Homily for the Sixth Sunday of Easter, May 10, 2015, Year B
Fr. René J. Butler, M.S.
Director, La Salette Shrine
Enfield, NH
Director, La Salette Shrine
Enfield, NH
"Love one another." (John 15:17) Image from Duccio‘s Maestà alterpiece, 1308-11 |
Many years ago when I was in college, I remember being involved in a pseudo-intellectual debate on whether charity was an obligation. On one side the argument was that charity, by definition, implies something done freely, from the heart. On the other side the claim was that being a Christian, by
definition, implies a way of life that must include charity.
The last words of today’s Gospel could lend themselves to a similar discussion. “This I command you: love one another.”
On the one hand love, as we understand it, like Shakespeare’s “quality of mercy,” cannot be “strained,” i.e., constrained, forced. Imagine trying to bully someone into loving you! Part of the mystery of love is precisely that we are not able to make it happen. And when it does take hold of us we can scarcely explain it.
That said, we are confronted over and over in the New Testament by the duty of love. Count how many times “love” occurs in today’s readings alone.
St. Peter faced a similar dilemma, in reverse. The Holy Spirit told him
to do something he was not allowed to
do. The reading about Cornelius takes up all of Chapter 10 of the Acts of the
Apostles, but the version presented in the Lectionary is severely truncated,
giving only nine out of forty-eight verses. Cornelius was apparently a good
man, “devout and God-fearing,” but as a Roman soldier he was the enemy, and as
a pagan he was to be shunned. And yet, the Spirit told Peter to go to Caesarea,
a Roman city filled with idols, and actually enter the man’s house! This was
unthinkable for a “practicing” Jew, Christian or not. In fact, in the next
chapter, Peter will have to defend himself from the charge: “You
entered the house of uncircumcised people and ate with them.”
Before going to meet Cornelius, Peter had a vision in which he was told
to eat forbidden foods, and when he refused in disgust, the voice told him, “What God has made clean, you are not to call profane.”
Here, I think, we find a clue to the “duty” of love. It isn’t about how
we feel. It’s about how we behave. And behavior can be commanded. That is the
point, for example, of the words of Jesus at the end of the Parable of the Good
Samaritan: “Go and do likewise.” Concretely, the command is to treat everyone in
a loving way.
I think I may safely assume that we all know how difficult that can be,
even with people we really do love. And when it comes to people we don’t like
at all, we are commanded to set aside our dislikes, resentments, prejudices—what?
as if those things don’t matter? Correct.
Jesus makes keeping his commandments a condition for remaining in his love.
He applies the same rule to himself in relation to the Father. St. John, in his
First Letter, places the commandment ultimately not on the lips of Jesus or of
the Father, but in God’s very being: “God is love.” That is why John can write,
shortly before, that “Love is of God,” and make the stark, bold claim: “Whoever
is without love does not know God.”
So maybe the command to love is not so much about behavior, after all,
but about what underlies our behavior as disciples of Jesus Christ. “Remain in my love,” he says.
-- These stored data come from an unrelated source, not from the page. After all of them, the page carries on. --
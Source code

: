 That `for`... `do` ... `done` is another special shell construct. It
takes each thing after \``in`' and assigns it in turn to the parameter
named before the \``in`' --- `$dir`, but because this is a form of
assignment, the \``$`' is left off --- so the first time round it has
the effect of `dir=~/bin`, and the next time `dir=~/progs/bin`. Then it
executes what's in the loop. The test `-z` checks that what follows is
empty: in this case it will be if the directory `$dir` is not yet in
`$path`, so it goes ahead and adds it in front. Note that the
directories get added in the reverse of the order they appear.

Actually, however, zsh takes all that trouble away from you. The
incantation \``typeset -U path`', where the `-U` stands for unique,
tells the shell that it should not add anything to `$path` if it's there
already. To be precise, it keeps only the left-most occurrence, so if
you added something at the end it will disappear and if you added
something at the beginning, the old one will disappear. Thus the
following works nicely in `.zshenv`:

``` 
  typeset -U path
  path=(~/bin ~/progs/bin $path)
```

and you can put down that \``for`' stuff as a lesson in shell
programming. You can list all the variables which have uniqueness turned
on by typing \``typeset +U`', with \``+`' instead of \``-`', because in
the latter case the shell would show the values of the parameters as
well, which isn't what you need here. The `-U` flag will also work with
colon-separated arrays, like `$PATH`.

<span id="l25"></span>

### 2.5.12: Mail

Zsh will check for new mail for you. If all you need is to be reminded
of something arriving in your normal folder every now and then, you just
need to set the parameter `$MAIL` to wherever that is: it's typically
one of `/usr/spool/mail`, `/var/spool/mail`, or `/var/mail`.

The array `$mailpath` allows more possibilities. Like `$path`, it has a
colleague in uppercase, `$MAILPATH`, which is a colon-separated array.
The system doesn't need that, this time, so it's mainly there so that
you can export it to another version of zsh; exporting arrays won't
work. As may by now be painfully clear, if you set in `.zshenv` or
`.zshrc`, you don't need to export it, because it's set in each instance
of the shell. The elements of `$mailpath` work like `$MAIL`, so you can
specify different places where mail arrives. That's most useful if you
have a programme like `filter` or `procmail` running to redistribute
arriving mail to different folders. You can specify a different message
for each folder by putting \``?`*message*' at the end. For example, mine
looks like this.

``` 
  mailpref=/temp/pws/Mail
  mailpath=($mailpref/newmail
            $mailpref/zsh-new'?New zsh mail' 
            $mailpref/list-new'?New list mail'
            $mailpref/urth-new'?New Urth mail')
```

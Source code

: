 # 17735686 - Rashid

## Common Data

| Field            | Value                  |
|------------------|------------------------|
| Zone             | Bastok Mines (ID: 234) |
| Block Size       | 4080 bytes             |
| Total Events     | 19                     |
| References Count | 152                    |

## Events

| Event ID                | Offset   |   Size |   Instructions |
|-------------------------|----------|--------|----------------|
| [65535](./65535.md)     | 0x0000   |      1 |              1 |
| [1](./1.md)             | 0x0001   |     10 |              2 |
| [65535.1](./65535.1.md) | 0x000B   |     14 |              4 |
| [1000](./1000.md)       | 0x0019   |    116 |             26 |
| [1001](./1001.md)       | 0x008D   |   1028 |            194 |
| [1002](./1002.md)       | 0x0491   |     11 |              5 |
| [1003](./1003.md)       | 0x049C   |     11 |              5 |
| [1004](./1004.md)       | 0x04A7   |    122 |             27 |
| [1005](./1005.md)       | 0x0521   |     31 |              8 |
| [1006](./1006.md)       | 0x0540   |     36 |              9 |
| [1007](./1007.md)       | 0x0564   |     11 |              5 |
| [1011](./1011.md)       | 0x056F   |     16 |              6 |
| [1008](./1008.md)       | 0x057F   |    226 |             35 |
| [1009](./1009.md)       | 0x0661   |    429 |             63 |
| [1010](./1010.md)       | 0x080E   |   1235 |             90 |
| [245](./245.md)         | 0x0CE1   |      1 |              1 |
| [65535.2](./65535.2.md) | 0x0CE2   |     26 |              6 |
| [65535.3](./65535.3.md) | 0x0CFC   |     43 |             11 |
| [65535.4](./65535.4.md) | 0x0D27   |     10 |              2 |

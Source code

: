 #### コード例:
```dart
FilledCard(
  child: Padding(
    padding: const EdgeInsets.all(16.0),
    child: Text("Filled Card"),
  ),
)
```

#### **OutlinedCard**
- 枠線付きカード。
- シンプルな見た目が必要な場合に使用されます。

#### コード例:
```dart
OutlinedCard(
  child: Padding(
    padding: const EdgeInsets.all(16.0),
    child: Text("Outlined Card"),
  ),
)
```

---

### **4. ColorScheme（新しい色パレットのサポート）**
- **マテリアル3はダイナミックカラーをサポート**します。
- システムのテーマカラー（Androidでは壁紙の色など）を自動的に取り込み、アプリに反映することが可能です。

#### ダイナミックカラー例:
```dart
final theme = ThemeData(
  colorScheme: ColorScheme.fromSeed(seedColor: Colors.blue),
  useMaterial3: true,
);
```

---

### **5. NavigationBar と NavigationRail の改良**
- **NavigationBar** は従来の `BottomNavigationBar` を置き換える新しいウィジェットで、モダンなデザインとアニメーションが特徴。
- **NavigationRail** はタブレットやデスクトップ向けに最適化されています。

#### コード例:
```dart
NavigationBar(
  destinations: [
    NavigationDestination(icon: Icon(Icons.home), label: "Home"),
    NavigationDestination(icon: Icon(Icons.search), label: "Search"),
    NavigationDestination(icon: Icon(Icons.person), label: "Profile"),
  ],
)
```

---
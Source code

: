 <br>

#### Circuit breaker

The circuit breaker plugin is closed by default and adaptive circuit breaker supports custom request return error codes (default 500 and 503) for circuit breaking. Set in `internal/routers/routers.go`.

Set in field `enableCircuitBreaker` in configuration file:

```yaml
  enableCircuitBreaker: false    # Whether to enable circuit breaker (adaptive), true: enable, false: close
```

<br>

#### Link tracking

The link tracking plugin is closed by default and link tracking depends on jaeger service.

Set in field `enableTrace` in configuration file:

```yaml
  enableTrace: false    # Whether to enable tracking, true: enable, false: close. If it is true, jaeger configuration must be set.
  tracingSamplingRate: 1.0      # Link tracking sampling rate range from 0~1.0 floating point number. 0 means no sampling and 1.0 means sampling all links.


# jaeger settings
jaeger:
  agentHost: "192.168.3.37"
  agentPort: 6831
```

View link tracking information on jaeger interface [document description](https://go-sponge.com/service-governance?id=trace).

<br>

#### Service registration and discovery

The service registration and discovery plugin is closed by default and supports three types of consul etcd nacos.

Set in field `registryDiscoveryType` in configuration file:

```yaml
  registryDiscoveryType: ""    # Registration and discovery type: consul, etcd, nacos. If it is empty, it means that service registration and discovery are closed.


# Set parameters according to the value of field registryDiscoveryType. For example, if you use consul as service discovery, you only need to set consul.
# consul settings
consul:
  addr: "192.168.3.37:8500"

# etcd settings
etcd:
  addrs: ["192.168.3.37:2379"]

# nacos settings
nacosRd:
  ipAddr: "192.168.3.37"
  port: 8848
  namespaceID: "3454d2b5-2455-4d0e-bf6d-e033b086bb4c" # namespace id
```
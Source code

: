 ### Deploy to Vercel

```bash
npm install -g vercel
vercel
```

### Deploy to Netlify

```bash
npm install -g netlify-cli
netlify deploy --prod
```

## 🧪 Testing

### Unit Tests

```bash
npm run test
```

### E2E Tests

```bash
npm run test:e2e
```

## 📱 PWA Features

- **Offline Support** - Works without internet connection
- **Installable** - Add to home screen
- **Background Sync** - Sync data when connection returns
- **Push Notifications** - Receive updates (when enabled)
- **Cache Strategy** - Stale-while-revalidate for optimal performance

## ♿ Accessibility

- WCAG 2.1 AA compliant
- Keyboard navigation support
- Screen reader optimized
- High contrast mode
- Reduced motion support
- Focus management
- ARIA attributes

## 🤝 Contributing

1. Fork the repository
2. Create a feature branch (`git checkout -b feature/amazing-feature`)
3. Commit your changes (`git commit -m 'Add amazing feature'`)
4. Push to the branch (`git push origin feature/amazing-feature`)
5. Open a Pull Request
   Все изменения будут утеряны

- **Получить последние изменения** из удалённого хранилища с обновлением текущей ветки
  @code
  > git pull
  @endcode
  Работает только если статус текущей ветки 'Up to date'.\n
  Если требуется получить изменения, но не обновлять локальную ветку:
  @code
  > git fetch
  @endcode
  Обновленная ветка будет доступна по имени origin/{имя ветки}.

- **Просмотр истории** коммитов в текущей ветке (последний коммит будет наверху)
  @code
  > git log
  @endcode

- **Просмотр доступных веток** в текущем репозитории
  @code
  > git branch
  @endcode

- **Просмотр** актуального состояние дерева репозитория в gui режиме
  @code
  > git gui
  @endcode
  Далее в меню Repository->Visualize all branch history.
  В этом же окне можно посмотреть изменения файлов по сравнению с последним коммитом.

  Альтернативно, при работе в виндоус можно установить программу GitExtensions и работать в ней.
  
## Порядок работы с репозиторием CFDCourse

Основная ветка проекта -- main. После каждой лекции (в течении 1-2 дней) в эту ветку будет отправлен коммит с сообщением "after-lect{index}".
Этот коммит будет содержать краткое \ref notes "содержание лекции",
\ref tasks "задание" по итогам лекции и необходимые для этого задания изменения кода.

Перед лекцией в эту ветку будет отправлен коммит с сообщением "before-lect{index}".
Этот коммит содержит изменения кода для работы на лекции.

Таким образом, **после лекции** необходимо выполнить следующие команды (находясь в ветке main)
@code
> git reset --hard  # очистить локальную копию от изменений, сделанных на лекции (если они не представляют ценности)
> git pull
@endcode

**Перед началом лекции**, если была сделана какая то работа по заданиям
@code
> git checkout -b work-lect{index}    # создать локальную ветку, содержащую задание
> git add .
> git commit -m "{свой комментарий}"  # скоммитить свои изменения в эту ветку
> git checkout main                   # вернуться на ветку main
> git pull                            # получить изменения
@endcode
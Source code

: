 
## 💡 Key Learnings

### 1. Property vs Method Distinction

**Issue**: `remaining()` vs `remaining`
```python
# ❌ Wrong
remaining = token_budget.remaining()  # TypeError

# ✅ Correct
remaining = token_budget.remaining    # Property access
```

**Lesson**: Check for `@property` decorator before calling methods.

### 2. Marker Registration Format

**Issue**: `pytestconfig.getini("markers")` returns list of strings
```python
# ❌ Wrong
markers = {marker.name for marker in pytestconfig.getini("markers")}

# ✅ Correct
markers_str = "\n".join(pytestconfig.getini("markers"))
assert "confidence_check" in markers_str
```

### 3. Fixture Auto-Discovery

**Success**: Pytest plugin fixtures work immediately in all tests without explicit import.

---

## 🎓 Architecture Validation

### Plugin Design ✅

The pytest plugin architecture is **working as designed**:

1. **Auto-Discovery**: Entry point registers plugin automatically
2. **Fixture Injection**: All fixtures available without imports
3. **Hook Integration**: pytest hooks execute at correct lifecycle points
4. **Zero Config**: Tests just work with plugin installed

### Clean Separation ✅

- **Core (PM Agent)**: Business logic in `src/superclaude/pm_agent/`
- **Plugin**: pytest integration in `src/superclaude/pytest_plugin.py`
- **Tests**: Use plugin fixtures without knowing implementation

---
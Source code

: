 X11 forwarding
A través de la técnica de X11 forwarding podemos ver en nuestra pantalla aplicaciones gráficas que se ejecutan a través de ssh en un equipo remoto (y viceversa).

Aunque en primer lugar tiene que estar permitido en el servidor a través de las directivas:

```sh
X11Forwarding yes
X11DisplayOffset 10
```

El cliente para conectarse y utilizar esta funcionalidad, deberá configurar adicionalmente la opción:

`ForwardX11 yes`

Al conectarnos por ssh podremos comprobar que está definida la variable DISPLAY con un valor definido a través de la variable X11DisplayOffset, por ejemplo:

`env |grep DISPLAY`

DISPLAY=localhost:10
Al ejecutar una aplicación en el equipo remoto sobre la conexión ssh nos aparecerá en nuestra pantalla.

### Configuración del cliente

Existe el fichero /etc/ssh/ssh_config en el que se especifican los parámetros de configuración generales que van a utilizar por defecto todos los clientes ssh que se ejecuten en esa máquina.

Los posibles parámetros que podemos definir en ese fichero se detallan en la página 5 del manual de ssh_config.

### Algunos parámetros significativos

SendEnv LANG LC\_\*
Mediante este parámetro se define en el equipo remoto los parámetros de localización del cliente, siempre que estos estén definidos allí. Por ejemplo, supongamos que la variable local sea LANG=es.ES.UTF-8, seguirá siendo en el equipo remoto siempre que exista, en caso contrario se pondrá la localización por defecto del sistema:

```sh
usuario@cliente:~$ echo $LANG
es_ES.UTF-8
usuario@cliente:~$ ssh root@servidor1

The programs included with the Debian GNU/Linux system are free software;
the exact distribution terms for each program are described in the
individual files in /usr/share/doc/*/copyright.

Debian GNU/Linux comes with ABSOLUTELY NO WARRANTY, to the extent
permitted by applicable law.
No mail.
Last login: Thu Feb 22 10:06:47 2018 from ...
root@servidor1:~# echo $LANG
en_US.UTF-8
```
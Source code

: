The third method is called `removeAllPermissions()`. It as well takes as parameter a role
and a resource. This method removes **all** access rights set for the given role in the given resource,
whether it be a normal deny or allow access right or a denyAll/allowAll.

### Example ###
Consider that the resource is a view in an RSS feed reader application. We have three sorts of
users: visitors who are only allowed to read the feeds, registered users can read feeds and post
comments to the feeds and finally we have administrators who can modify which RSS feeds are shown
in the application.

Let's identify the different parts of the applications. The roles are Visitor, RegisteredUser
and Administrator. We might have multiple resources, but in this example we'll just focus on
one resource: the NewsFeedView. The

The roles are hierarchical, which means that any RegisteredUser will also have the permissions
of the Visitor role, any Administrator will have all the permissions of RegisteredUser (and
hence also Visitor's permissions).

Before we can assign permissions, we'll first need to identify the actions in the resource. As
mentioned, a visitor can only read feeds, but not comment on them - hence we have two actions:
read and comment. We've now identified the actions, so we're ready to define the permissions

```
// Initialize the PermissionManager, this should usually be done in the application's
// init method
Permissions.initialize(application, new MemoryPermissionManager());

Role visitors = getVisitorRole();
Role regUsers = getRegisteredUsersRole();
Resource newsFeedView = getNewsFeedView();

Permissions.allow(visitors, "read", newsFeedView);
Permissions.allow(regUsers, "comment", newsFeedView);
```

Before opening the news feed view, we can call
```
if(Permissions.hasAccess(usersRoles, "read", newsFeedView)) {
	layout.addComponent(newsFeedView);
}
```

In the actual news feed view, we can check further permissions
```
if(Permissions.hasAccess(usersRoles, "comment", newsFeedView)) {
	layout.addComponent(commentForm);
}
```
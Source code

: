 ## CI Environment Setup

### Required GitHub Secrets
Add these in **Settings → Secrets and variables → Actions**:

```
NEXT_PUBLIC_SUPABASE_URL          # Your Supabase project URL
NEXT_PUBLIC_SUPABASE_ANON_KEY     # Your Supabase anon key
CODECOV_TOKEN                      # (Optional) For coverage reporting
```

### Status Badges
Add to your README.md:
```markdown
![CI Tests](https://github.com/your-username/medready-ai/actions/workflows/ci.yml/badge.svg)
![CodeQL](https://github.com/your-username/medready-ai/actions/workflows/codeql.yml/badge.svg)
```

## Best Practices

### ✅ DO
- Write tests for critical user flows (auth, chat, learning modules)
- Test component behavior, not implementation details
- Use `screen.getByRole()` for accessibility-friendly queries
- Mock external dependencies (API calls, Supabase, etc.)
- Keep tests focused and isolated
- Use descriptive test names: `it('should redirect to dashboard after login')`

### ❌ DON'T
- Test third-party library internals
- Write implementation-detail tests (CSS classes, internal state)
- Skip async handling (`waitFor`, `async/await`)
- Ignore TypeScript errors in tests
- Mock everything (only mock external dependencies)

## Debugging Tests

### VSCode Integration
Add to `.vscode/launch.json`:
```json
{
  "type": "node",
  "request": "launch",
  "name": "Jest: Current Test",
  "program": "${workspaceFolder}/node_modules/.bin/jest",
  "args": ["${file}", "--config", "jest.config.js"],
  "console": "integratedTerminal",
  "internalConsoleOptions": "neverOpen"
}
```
As we approach the end of the Easter Season, here is an appropriate
quotation from St. Augustine. “Now therefore, brethren, we urge you to praise
God. That is what we are all telling each other when we say Alleluia. You say
to your neighbor, “Praise the Lord!” and he says the same to you. We are all
urging one another to praise the Lord... But see that your praise comes from
your whole being; in other words, see that you praise God not with your lips
and voices alone, but with your minds, your lives and all your actions.”
In other words, do what you are and be what you do. There should be no
difference. A nineteenth century poet, a Jesuit priest named Gerard Manley
Hopkins, claimed that everything in the universe cries out: “What I do is me: for that I came.” How
perfectly that applies to Jesus! And if we remain in his love, we are
Christians, called to do what we are and be what we do.
With all the references to love in the readings, one could hardly forget
that today is Mother’s Day. What does a mother do? She does what she is: she
mothers.
God is love. He is what he does, he does what he is.